### [Problem description]
Only the lines from the top of the listing below to the line that has "señal eléctrica digital." should be echoed, with both ends kept and pictures left out.

§

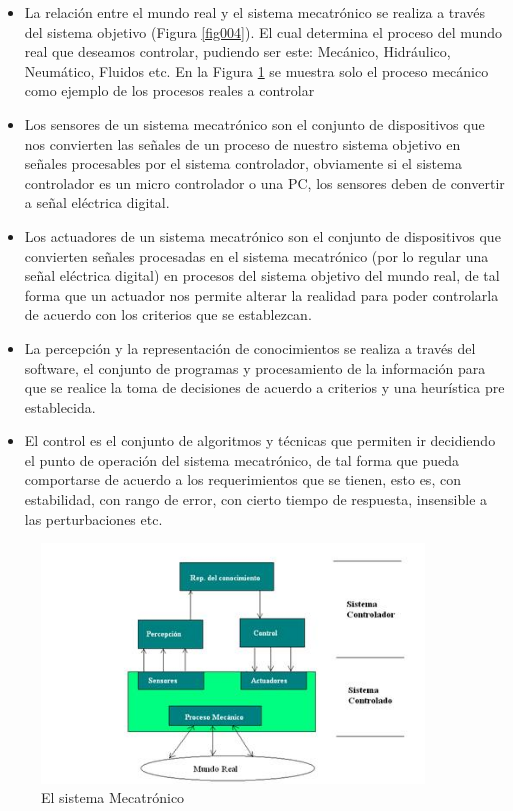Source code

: \documentclass[12pt]{book}
\theoremstyle{definition}
\theoremstyle{remark}
\theoremstyle{plain}
\begin{document}
\begin{itemize}
\item 	La relación entre el mundo real y el sistema mecatrónico se realiza a través del sistema objetivo (Figura \ref{fig004}). El cual determina el proceso del mundo real que deseamos controlar, pudiendo ser este: Mecánico, Hidráulico, Neumático, Fluidos etc. En la Figura \ref{fig005} se muestra solo el proceso mecánico como ejemplo de los procesos reales a controlar
\item Los sensores de un sistema mecatrónico son el conjunto de dispositivos que nos convierten las señales de un proceso de nuestro sistema objetivo en señales procesables por el sistema controlador, obviamente si el sistema controlador es un micro controlador o una PC, los sensores deben de convertir a señal eléctrica digital.
\item Los actuadores de un sistema mecatrónico son el conjunto de dispositivos que convierten señales procesadas en el sistema mecatrónico (por lo regular una señal eléctrica digital) en procesos del sistema objetivo del mundo real, de tal forma que un actuador nos permite alterar la realidad para poder controlarla de acuerdo con los criterios que se establezcan.
\item La percepción y la representación de conocimientos se realiza a través del software, el conjunto de programas y procesamiento de la información para que se realice la toma de decisiones de acuerdo a criterios y una heurística pre establecida.
\item El control es el conjunto de algoritmos y técnicas que permiten ir decidiendo el punto de operación del sistema mecatrónico, de tal forma que pueda comportarse de acuerdo a los requerimientos que se tienen, esto es, con estabilidad, con rango de error, con cierto tiempo de respuesta, insensible a las perturbaciones etc.
\end{itemize}

\begin{figure}
\centering
\includegraphics[width=4in]{sistemamecatronico2.jpg}
\caption{El sistema Mecatrónico}
\label{fig005}
\end{figure}
\end{document}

§

### [Output for this task]
Source code

: \documentclass[12pt]{book}
\theoremstyle{definition}
\theoremstyle{remark}
\theoremstyle{plain}
\begin{document}
\begin{itemize}
\item 	La relación entre el mundo real y el sistema mecatrónico se realiza a través del sistema objetivo (Figura \ref{fig004}). El cual determina el proceso del mundo real que deseamos controlar, pudiendo ser este: Mecánico, Hidráulico, Neumático, Fluidos etc. En la Figura \ref{fig005} se muestra solo el proceso mecánico como ejemplo de los procesos reales a controlar
\item Los sensores de un sistema mecatrónico son el conjunto de dispositivos que nos convierten las señales de un proceso de nuestro sistema objetivo en señales procesables por el sistema controlador, obviamente si el sistema controlador es un micro controlador o una PC, los sensores deben de convertir a señal eléctrica digital.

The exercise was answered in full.